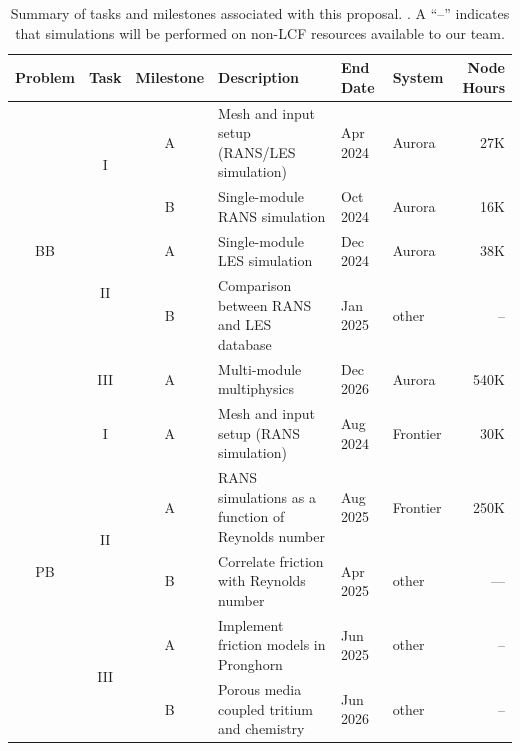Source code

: 
\begin{table}[h!]
\footnotesize
\centering
\caption{\small Summary of tasks and milestones associated with this proposal. . A ``--'' indicates that simulations will be performed on non-LCF resources available to our team.
}
\begin{tabular}{c c c l l l r}
\toprule
Problem & Task & Milestone & Description & End Date & System & Node Hours\\
\midrule
\multirow{5}{*}{BB} & \multirow{2}{*}{I} & A & Mesh and input setup (RANS/LES simulation) & Apr 2024 & Aurora & 27K \\
& & B & Single-module RANS simulation  & Oct 2024 & Aurora & 16K\\\cmidrule{2-7}
& \multirow{2}{*}{II} &A & Single-module LES simulation & Dec 2024 & Aurora & 38K\\
& & B & Comparison between RANS and LES database & Jan 2025 & other & --\\\cmidrule{2-7}
& \multirow{1}{*}{III} & A & Multi-module multiphysics & Dec 2026 & Aurora & 540K\\
\midrule
\multirow{5}{*}{PB} & \multirow{1}{*}{I} & A & Mesh and input setup (RANS simulation) & Aug 2024 & Frontier & 30K \\\cmidrule{2-7}
& \multirow{2}{*}{II} & A & RANS simulations as a function of Reynolds number & Aug 2025 & Frontier & 250K \\
&  & B & Correlate friction with Reynolds number & Apr 2025 & other & --- \\
\cmidrule{2-7}
& \multirow{2}{*}{III} & A & Implement friction models in Pronghorn & Jun 2025 & other &  -- \\
&  & B & Porous media coupled tritium and chemistry & Jun 2026 & other &  -- \\
\bottomrule
\end{tabular}
\label{tab:milestones2}
\end{table}

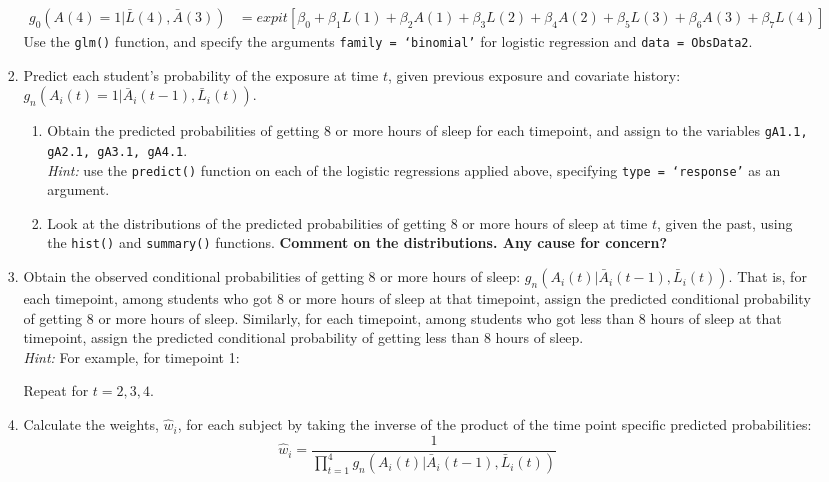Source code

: \documentclass{exam}
\begin{document}
\begin{enumerate}
\begin{enumerate}
\begin{enumerate}
\begin{align*}
g_0(A(4)=1|\bar{L}(4), \bar{A}(3)) & = expit[\beta_0 + \beta_1L(1) + \beta_2A(1) + \beta_3L(2) + \beta_4A(2) + \beta_5L(3) + \beta_6A(3) + \beta_7L(4)]
\end{align*}
Use the \texttt{glm()} function, and specify the arguments \texttt{family = `binomial'} for logistic regression and \texttt{data = ObsData2}.
\item Predict each student's probability of the exposure at time $t$, given previous exposure and covariate history: $g_n(A_i(t)=1|\bar{A}_i(t-1), \bar{L}_i(t))$.
\begin{enumerate}
\item Obtain the predicted probabilities of getting 8 or more hours of sleep for each timepoint, and assign to the variables \texttt{gA1.1, gA2.1, gA3.1, gA4.1}. \\
\textit{Hint:} use the \texttt{predict()} function on each of the logistic regressions applied above, specifying \texttt{type = `response'} as an argument.
\item Look at the distributions of the predicted probabilities of getting 8 or more hours of sleep at time $t$, given the past, using the \texttt{hist()} and \texttt{summary()} functions. \textbf{Comment on the distributions. Any cause for concern?}
\end{enumerate}
\item Obtain the observed conditional probabilities of getting 8 or more hours of sleep: $g_n(A_i(t)|\bar{A}_i(t-1), \bar{L}_i(t))$. That is, for each timepoint, among students who got 8 or more hours of sleep at that timepoint, assign the predicted conditional probability of getting 8 or more hours of sleep. Similarly, for each timepoint, among students who got less than 8 hours of sleep at that timepoint, assign the predicted conditional probability of getting less than 8 hours of sleep.\\
\textit{Hint:} For example, for timepoint 1:
\begin{Schunk}
\end{Schunk}
Repeat for $t = 2, 3, 4$.
\item Calculate the weights, $_i$, for each subject by taking the inverse of the product of the time point specific predicted probabilities: 
\[
\hat{w}_i = \frac{1}{\prod_{t=1}^4g_n(A_i(t)|\bar{A}_i(t-1), \bar{L}_i(t))}
\]
\end{enumerate}
\end{enumerate}
\end{enumerate}
\end{document}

================================

Output the lines above exactly, but only those between the line holding "Look at the" and the line holding "Repeat for $t = 2, 3, 4$.", inclusive.

**WRITTEN ANSWER**.
\item Look at the distributions of the predicted probabilities of getting 8 or more hours of sleep at time $t$, given the past, using the \texttt{hist()} and \texttt{summary()} functions. \textbf{Comment on the distributions. Any cause for concern?}
\end{enumerate}
\item Obtain the observed conditional probabilities of getting 8 or more hours of sleep: $g_n(A_i(t)|\bar{A}_i(t-1), \bar{L}_i(t))$. That is, for each timepoint, among students who got 8 or more hours of sleep at that timepoint, assign the predicted conditional probability of getting 8 or more hours of sleep. Similarly, for each timepoint, among students who got less than 8 hours of sleep at that timepoint, assign the predicted conditional probability of getting less than 8 hours of sleep.\\
\textit{Hint:} For example, for timepoint 1:
\begin{Schunk}
\end{Schunk}
Repeat for $t = 2, 3, 4$.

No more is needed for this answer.